Court: Madras High Court
Bench: MR.JUSTICE ELIPE DHARMA RAO and MR.JUSTICE K.K.SASIDHARAN
R.Sridharan vs The Presiding Officer on 9 July, 2010
Mr.K.Chandra Mouli, Adv. For the appellant.
Mrs.Geetha Ramaseshan, Adv. For the respondent.
Law Point:
Husband US citizen, wife invoking Jurisdiction u/s 19(iii)(a) of HMA to file Divoce in India
JUDGEMENT
The legality of a matrimonial proceeding initiated by the wife before a family court in India invoking the provisions of the Hindu Marriage Act against her Hindu husband having his domicile in New Jersey in the United States of America is the substantial issue raised in this writ appeal.

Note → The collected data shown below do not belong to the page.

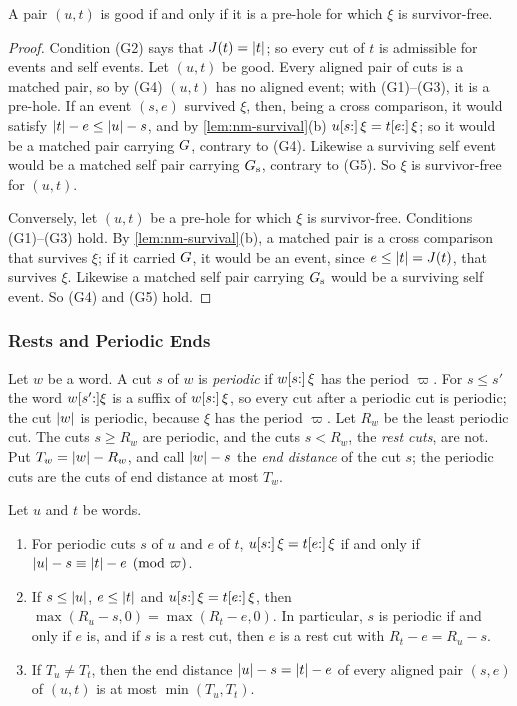 \begin{lemma}\label{lem:nm-good}
A pair $(u,t)$ is good if and only if it is a pre-hole for which $\xi$ is
survivor-free.
\end{lemma}

\begin{proof}
Condition (G2) says that $J(t)=\len t$; so every cut of $t$ is admissible for
events and self events. Let $(u,t)$ be good. Every aligned pair of cuts is a
matched pair, so by (G4) $(u,t)$ has no aligned event; with (G1)--(G3), it is
a pre-hole. If an event $(s,e)$ survived $\xi$, then, being a cross comparison,
it would satisfy $\len t-e\le\len u-s$, and by \cref{lem:nm-survival}(b)
$\wsuf us\,\xi=\wsuf te\,\xi$; so it would be a matched pair carrying $\Guard$,
contrary to (G4). Likewise a surviving self event would be a matched self pair
carrying $\GuardS$, contrary to (G5). So $\xi$ is survivor-free for $(u,t)$.

Conversely, let $(u,t)$ be a pre-hole for which $\xi$ is survivor-free.
Conditions (G1)--(G3) hold. By \cref{lem:nm-survival}(b), a matched pair is a
cross comparison that survives $\xi$; if it carried $\Guard$, it would be an
event, since $e\le\len t=J(t)$, that survives $\xi$. Likewise a matched self pair
carrying $\GuardS$ would be a surviving self event. So (G4) and (G5) hold.
\end{proof}

\subsubsection{Rests and Periodic Ends}

Let $w$ be a word. A cut $s$ of $w$ is \emph{periodic} if $\wsuf ws\,\xi$ has
the period $\varpi$. For $s\le s'$ the word $\wsuf w{s'}\xi$ is a suffix of
$\wsuf ws\,\xi$, so every cut after a periodic cut is periodic; the cut
$\len w$ is periodic, because $\xi$ has the period $\varpi$. Let $R_w$ be the
least periodic cut. The cuts $s\ge R_w$ are periodic, and the cuts
$s<R_w$, the \emph{rest cuts}, are not. Put $T_w=\len w-R_w$, and call
$\len w-s$ the \emph{end distance} of the cut $s$; the periodic cuts are the
cuts of end distance at most $T_w$.

\begin{lemma}\label{lem:nm-ends}
Let $u$ and $t$ be words.
\begin{enumerate}[label=(\alph*)]
\item For periodic cuts $s$ of $u$ and $e$ of $t$, $\wsuf us\,\xi=\wsuf te\,\xi$
if and only if $\len u-s\equiv\len t-e\pmod \varpi$.
\item If $s\le\len u$, $e\le\len t$ and $\wsuf us\,\xi=\wsuf te\,\xi$, then
$\max(R_u-s,0)=\max(R_t-e,0)$. In particular, $s$ is periodic if and only
if $e$ is, and if $s$ is a rest cut, then $e$ is a rest cut with
$R_t-e=R_u-s$.
\item If $T_u\ne T_t$, then the end distance $\len u-s=\len t-e$ of every aligned
pair $(s,e)$ of $(u,t)$ is at most $\min(T_u,T_t)$.
\end{enumerate}
\end{lemma}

2. The appeal is directed against the order dated 18 August, 2008 in W.P.No.34838 of 2004 whereby and whereunder the request of the appellant to issue a writ of prohibition to prohibit the first respondent from proceeding with the trial in O.P.No.569 of 2004 was rejected.
THE FACTS:-
3. The appellant was an Indian Citizen and on his migration to the United States of America, he was granted US Citizenship. The second respondent was residing adjacent to the residence of the appellant at Madras. Their marriage was solemnized on 17 April, 2002. The marriage was conducted in accordance with the Hindu Rites and custom in the Balaji Temple at New Jersey. The parties were living happily as husband and wife. Subsequently, during the second week of January, 2003 the second respondent came to India for a short visit promising to return after completing her dance program. However all of a sudden, she changed her mind and contrary to the promise made, began to act in films with no idea of returning to States. She also filed divorce petition in O.P.No.569 of 2004 before the Principal Family Court, Chennai on the ground of cruelty.

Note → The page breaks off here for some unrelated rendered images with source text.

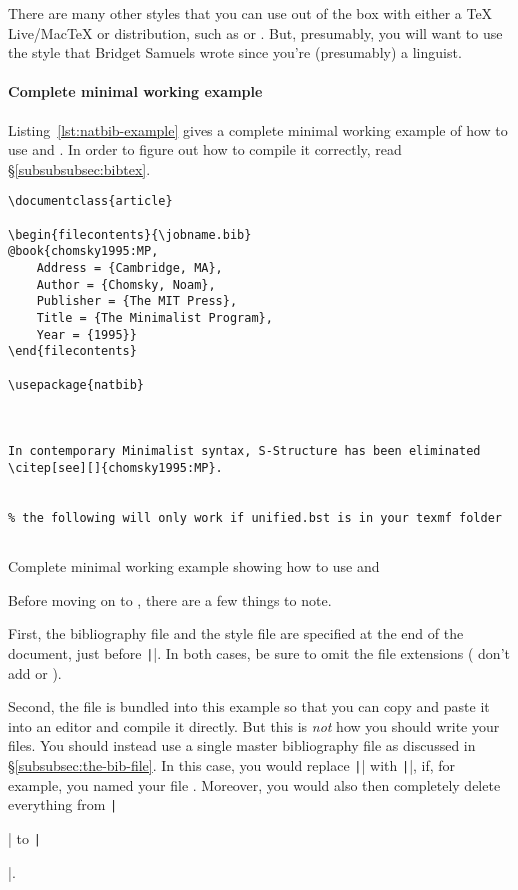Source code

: There are many other styles that you can use out of the box with either a TeX Live/{Mac\TeX} or  distribution, such as  or .
But, presumably, you will want to use the  style that Bridget Samuels wrote since you're (presumably) a linguist.

\paragraph{Complete minimal working example}

Listing~\ref{lst:natbib-example} gives a complete minimal working example of how to use  and .
In order to figure out how to compile it correctly, read \S\ref{subsubsubsec:bibtex}.

\begin{listing}[htbp]
	\centering
	\begin{verbatim}
\documentclass{article}

\begin{filecontents}{\jobname.bib}
@book{chomsky1995:MP,
    Address = {Cambridge, MA},
    Author = {Chomsky, Noam},
    Publisher = {The MIT Press},
    Title = {The Minimalist Program},
    Year = {1995}}
\end{filecontents}

\usepackage{natbib}



In contemporary Minimalist syntax, S-Structure has been eliminated \citep[see][]{chomsky1995:MP}.


% the following will only work if unified.bst is in your texmf folder


	\end{verbatim}
	\caption{Complete minimal working example showing how to use  and }
	\label{lst:natbib-example}
\end{listing}

Before moving on to , there are a few things to note.

First, the bibliography file and the style file are specified at the end of the document, just before \texttt||.
In both cases, be sure to omit the file extensions (\IE{} don't add  or ).

Second, the  file is bundled into this example so that you can copy and paste it into an editor and compile it directly.
But this is \emph{not} how you should write your  files.
You should instead use a single master bibliography file as discussed in \S\ref{subsubsec:the-bib-file}.
In this case, you would replace \texttt|| with \texttt||, if, for example, you named your  file .
Moreover, you would also then completely delete everything from \texttt|\begin{filecontents}| to \texttt|\end{filecontents}|.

4. Since the petitioner was residing in United States, he was not aware of the proceedings initiated by the second respondent. Summons was not served on him. However, an ex parte order of divorce was granted on 19 July, 2004. When the appellant came to knowthe said order, he took necessary steps for setting aside the ex parte order. The learned Family Court Judge was pleased to set aside the ex parte order of divorce on 23 September, 2004. The appellant on his appearance filed his counter opposing the plea of divorce.

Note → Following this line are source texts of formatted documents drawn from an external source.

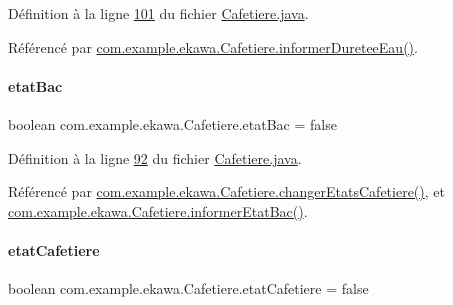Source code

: Définition à la ligne \hyperlink{_cafetiere_8java_source_l00101}{101} du fichier \hyperlink{_cafetiere_8java_source}{Cafetiere.\+java}.



Référencé par \hyperlink{_cafetiere_8java_source_l00378}{com.\+example.\+ekawa.\+Cafetiere.\+informer\+Duretee\+Eau()}.

\mbox{\label{classcom_1_1example_1_1ekawa_1_1_cafetiere_a058f7a18cd9c0567d583b8bc6250d143}} 
\paragraph{\texorpdfstring{etat\+Bac}{etatBac}}
{\footnotesize\ttfamily boolean com.\+example.\+ekawa.\+Cafetiere.\+etat\+Bac = false\hspace{0.3cm}{\ttfamily [private]}}



Définition à la ligne \hyperlink{_cafetiere_8java_source_l00092}{92} du fichier \hyperlink{_cafetiere_8java_source}{Cafetiere.\+java}.



Référencé par \hyperlink{_cafetiere_8java_source_l00636}{com.\+example.\+ekawa.\+Cafetiere.\+changer\+Etats\+Cafetiere()}, et \hyperlink{_cafetiere_8java_source_l00295}{com.\+example.\+ekawa.\+Cafetiere.\+informer\+Etat\+Bac()}.

\mbox{\label{classcom_1_1example_1_1ekawa_1_1_cafetiere_ae170dd018d1e740b3bda080d1cc3d900}} 
\paragraph{\texorpdfstring{etat\+Cafetiere}{etatCafetiere}}
{\footnotesize\ttfamily boolean com.\+example.\+ekawa.\+Cafetiere.\+etat\+Cafetiere = false\hspace{0.3cm}{\ttfamily [private]}}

5. While the matters stood thus, the appellant filed a writ petition in W.P.No.34838 of 2004 for issuance of a writ of prohibition. According to the appellant, the Family Court at Chennai has no jurisdiction to entertain the divorce proceedings, as he is a citizen of United States of America and a permanent resident in the said Country. The Court in India had no jurisdiction to take up the matter involving American citizens, having his domicile in United States of America. Therefore, the Family Court proceedings at Chennai was one without jurisdiction and as such, he prayed for a writ to direct the first respondent to abstain from taking up the matrimonial proceedings.
COUNTER STATEMENT:-
6. The second respondent filed a counter opposing the plea made by the appellant. According to the second respondent, the marriage was solemnized in Balaji Temple at Bridge Water, New Jersey in United States of America as per the Hindu Rites and Customs. Therefore the rights and obligations of the parties runs from the provisions of the Hindu Marriage Act. As per Section 19(iii-a) of the Hindu Marriage Act, 1955, she was competent to institute proceedings for dissolution ofarriage at the place where she is residing on the date of presentation of the divorce proceedings. Therefore the first respondent has got jurisdiction to decide the lis between the parties. It was her further contention that it was not open to the appellant to raise the question of jurisdiction after submitting to the jurisdiction of the Family Court by filing counter. Accordingly, she prayed for dismissal of the writ petition.
THE JUDGES REASONING:-
7. The learned Single Judge opined that the appellant had his domicile of India by origin and the marriage was solemnised as per Hindu vedic rights and customs and as such the parties are governed by their personal law. Therefore the Court in India exercising jurisdiction under Hindu Marriage Act had jurisdiction to entertain the divorce petition irrespective of the present residence of the opposite party. Accordingly, the writ petition was dismissed.
THE ARGUMENTS ON APPEAL
8. The learned Senior Counsel for the appellant contended that the Court in India has absolutely no jurisdiction to take up the matter involving a Foreign Citizen. According to the learned Senior Counsel, the domicile of the appellant is United States of America and so long as he has no domicile in India and continue to be a Foreign Citizen, the question of invoking the jurisdiction by a party before the Courts in India does not arise. The learned Senior Counsel would further contend that the remedy of the second respondent is to initiate proceedings under the Foreign Marriages Act before the competent court in America. It was his further contention that the Family Court at Chennai has absolutely no jurisdiction to deal with the issue and any further proceeding on the basis of the divorce petition filed by the second respondent is a futile exercise. Learned Senior Counsel also made submissions with respect to the reasoning given by the learned Judge, as according to him those reasonings with respect to domicile has absolutely no bearing on the issue on hand. Accordingly, he prayed for allowing the appeal.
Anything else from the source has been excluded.